【街景寸考】怒りのCМ退治

 Date:2024年07月08日11時43分 
 Category:エッセイ 
 SubCategory:街景寸考 
 Area:指定なし 
 Writer:大昭寺いさじ
 民放テレビのCМの多さには、いつもうんざりさせられている。観たい番組を録画しておけばCМを飛ばして観ることができるのだが、場当たり的な性分が祟って証懲りもなく同じ後悔を繰り返している。

 自業自得の仕儀ではあるが、夢中に観ていた番組の途中で割り込んでこられると、無神経な扱いを受けたときのような気分になり尖がってしまう。特に、シリアスな番組を観ている最中に茶化したようなCМ映像が急に割り込んできたときは、「何だ、この野郎っ!」と叫んでリモコンを握り、画面に向けて賊を退治するような感情になってチャンネルを変えることがある。

 昨今はこういう不快な気分になるのが嫌なので、NHKやEテレ、BS・NHKから先に観たい番組を探し、特になければ民放の番組を録画するようできるだけ心掛けている。

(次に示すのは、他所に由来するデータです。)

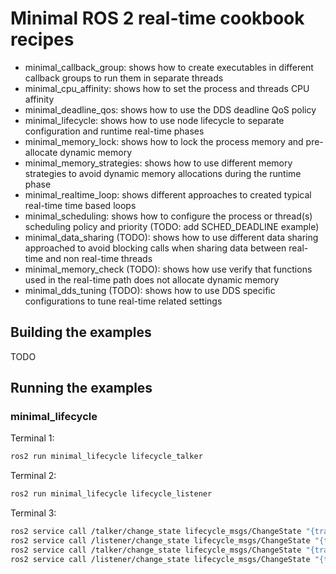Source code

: # Minimal ROS 2 real-time cookbook recipes

* minimal_callback_group: shows how to create executables in different callback groups to run
 them in separate threads
* minimal_cpu_affinity: shows how to set the process and threads CPU affinity
* minimal_deadline_qos: shows how to use the DDS deadline QoS policy
* minimal_lifecycle: shows how to use node lifecycle to separate configuration and runtime
 real-time phases
* minimal_memory_lock: shows how to lock the process memory and pre-allocate dynamic memory
* minimal_memory_strategies: shows how to use different memory strategies to avoid dynamic memory
 allocations during the runtime phase
* minimal_realtime_loop: shows different approaches to created typical real-time time based loops
* minimal_scheduling: shows how to configure the process or thread(s) scheduling policy and
 priority (TODO: add SCHED_DEADLINE example)
* minimal_data_sharing (TODO): shows how to use different data sharing approached to avoid
 blocking calls when sharing data between real-time and non real-time threads 
* minimal_memory_check (TODO): shows how use verify that functions used in the real-time path
 does not allocate dynamic memory
* minimal_dds_tuning (TODO): shows how to use DDS specific configurations to tune real-time
 related settings

## Building the examples

TODO

## Running the examples

### minimal_lifecycle

Terminal 1:

```bash
ros2 run minimal_lifecycle lifecycle_talker
```

Terminal 2:

```bash
ros2 run minimal_lifecycle lifecycle_listener
```

Terminal 3:

```bash
ros2 service call /talker/change_state lifecycle_msgs/ChangeState "{transition: {id: 1}}"
ros2 service call /listener/change_state lifecycle_msgs/ChangeState "{transition: {id: 1}}"
ros2 service call /talker/change_state lifecycle_msgs/ChangeState "{transition: {id: 3}}"
ros2 service call /listener/change_state lifecycle_msgs/ChangeState "{transition: {id: 3}}"
```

 テレビが普及し始めたのは、昭和30年代に入ってからだ。まだ白黒テレビだった。当時の人々は番組本編だけでなく、CМで紹介される商品はもちろん、多種多彩なCМの映像に興味や憧れを持ちながら観ていた。経済が成長して行く中で庶民の所得も増えていく時代であり、テレビCМは購買意欲を高める大きな役割を担っていた。

 大人たちは主に冷蔵庫、洗濯機、掃除機など家電製品のCМに心を揺さぶられ、子どもたちは「マーブルチョコ」や「明治製菓の板チョコ」、「バイヤリース・オレンジ」、「渡辺のジュースの素」などのCМに心躍らされていた。

 更に、ミツワ石鹸の「♪ワッワッワー輪が三つ」や、不二家の「♪ミルキーはママの味」、松下電器の「♪明るいナショナル・・」、ヤンマーディゼルの「♪ぼくの名前はヤン坊・・」などのCМソングに親しみを持ち、家族一緒に口ずさんでいた。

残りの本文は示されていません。